Тоска по окраинам - Анастасия Сергеевна Сопикова
И она прыгнула, написав ему какую-то чушь, – и получила теплый ответ. А.М., настоящий А.М. был лучше, чем во сне, а снился он часто. Он трогательно называл ее Настик – боже мой! Он спрашивал, как она живет, и припоминал их веселые совместные деньки «from four years ago». «It’s actually five»[25], – поправляла она и подхватывала его восторженный тон, расхваливая его, называя лучшим другом, окунаясь в море ностальгии, но всё же внутренне напоминая себе, что это всего лишь роль. Можно было сказать ему, что Анастасия had a real thing about you[26], но ни в коем случае нельзя было показать, что происходит сейчас, сколько она думает о нем и как надеется на него; какую, в конце концов, благородную роль спасителя вдруг ни с того ни с сего она ему уготовила.
А.М. и сам помнил много; его преувеличенная теплота даже насторожила. «Ну что ж, – остановился он в какой-то момент, глубоко за полночь. – Ты же теперь big girl, married and so on[27]». «Ах, – с готовностью ответила она. – To be honest, I think I can be with you…»[28] – начала она и тут же запнулась. От недостатка практики она ляпнула, что, честно говоря, могла бы быть с ним, – вместо того чтобы проверить, может ли она быть искренней в разговоре. Но А.М. ничего не заметил, растекаясь восточной патокой: господи, милая, развод – это так грустно! Но всё будет perfect, perfect[29].
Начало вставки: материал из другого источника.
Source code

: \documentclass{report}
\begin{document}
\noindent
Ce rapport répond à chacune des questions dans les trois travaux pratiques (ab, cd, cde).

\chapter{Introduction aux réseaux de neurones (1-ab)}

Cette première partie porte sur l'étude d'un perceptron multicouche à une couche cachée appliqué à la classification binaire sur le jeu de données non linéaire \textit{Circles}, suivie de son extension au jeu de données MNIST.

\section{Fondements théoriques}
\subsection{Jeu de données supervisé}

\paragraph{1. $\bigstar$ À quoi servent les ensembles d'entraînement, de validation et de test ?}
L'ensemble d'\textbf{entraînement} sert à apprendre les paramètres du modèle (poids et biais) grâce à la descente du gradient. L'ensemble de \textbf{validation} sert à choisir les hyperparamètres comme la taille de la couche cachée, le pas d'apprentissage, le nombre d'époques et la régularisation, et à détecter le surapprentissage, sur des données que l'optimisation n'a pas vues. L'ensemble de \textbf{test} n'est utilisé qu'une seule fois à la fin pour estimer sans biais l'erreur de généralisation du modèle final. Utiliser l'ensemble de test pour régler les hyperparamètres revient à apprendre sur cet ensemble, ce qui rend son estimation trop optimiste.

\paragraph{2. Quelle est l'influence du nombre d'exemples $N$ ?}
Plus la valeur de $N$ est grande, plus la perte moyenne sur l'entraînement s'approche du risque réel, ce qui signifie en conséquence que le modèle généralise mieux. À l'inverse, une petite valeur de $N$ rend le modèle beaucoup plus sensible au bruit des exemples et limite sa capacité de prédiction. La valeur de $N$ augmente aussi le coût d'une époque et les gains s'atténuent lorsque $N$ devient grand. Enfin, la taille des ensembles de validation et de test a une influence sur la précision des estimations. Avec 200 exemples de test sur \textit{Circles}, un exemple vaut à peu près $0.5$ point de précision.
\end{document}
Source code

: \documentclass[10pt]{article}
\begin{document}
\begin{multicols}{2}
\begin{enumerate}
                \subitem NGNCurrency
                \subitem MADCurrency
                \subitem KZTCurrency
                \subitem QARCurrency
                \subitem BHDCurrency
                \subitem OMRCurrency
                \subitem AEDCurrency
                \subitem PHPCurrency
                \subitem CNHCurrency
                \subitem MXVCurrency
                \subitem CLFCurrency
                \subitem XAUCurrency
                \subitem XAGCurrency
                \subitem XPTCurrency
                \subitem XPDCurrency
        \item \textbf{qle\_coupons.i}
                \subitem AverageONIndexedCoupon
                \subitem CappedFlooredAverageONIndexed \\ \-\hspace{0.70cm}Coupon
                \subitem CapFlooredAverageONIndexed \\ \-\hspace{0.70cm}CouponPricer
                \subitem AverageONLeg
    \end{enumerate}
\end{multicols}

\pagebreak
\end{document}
«Конечно, будет, – подумала она. – Если ты мне поможешь».
* * *
А.М. все-таки заполнил мир – впустить его теперь было легче легкого. Отправляясь на работу, можно было послушать песни, связанные с ним; прогуливаясь в центре, позволять А.М. смотреть ее глазами и представлять, что она ему скажет. «Это Невский проспект, главная улица города». «Это Дворцовая площадь, это Дворец, тут Эрмитаж…» Как прекрасно А.М. смотрелся бы в Эрмитаже! Как чудесно можно снять его в античном зале – его, полубога в свитере крупной вязки, смотрящего в окно, с руками, скрещенными на груди. Его сила, мощь, сияющая красота – на фоне античной гармонии аполлонов.
Работа, впрочем, тоже никуда не исчезла. Примерно треть суток по-прежнему занимали звонки, заказы, протекшие краны и невыплаченные премии. Но и между ними умудрялся втиснуться А.М. – ему очень понравилось бы ходить между полками и макетами, он не отказался бы от пирожных из кондитерской напротив, и кофе А.М. тоже пьет, и смущенно курит, натянув капюшон и аккуратно стряхивая пепел в урну.
Господи, а что было бы с почти-бывшим-мужем, если бы он увидел их здесь! Пришлось бы знакомить, им бы предстояло здороваться за руку, и почти-бывшему-мужу никак не отвертеться от рассматривания А.М. А.М. выше почти-бывшего-мужа и шире в плечах. Почти-бывший-муж не сможет не заметить красоту его аристократичных рук с изящными пальцами – в противоположность собственным красноватым короткопалым ладоням. У А.М. гладкое лицо и идеальная белоснежная улыбка – у почти-бывшего-мужа оно мятое, испещренное морщинами и клочковатой щетиной.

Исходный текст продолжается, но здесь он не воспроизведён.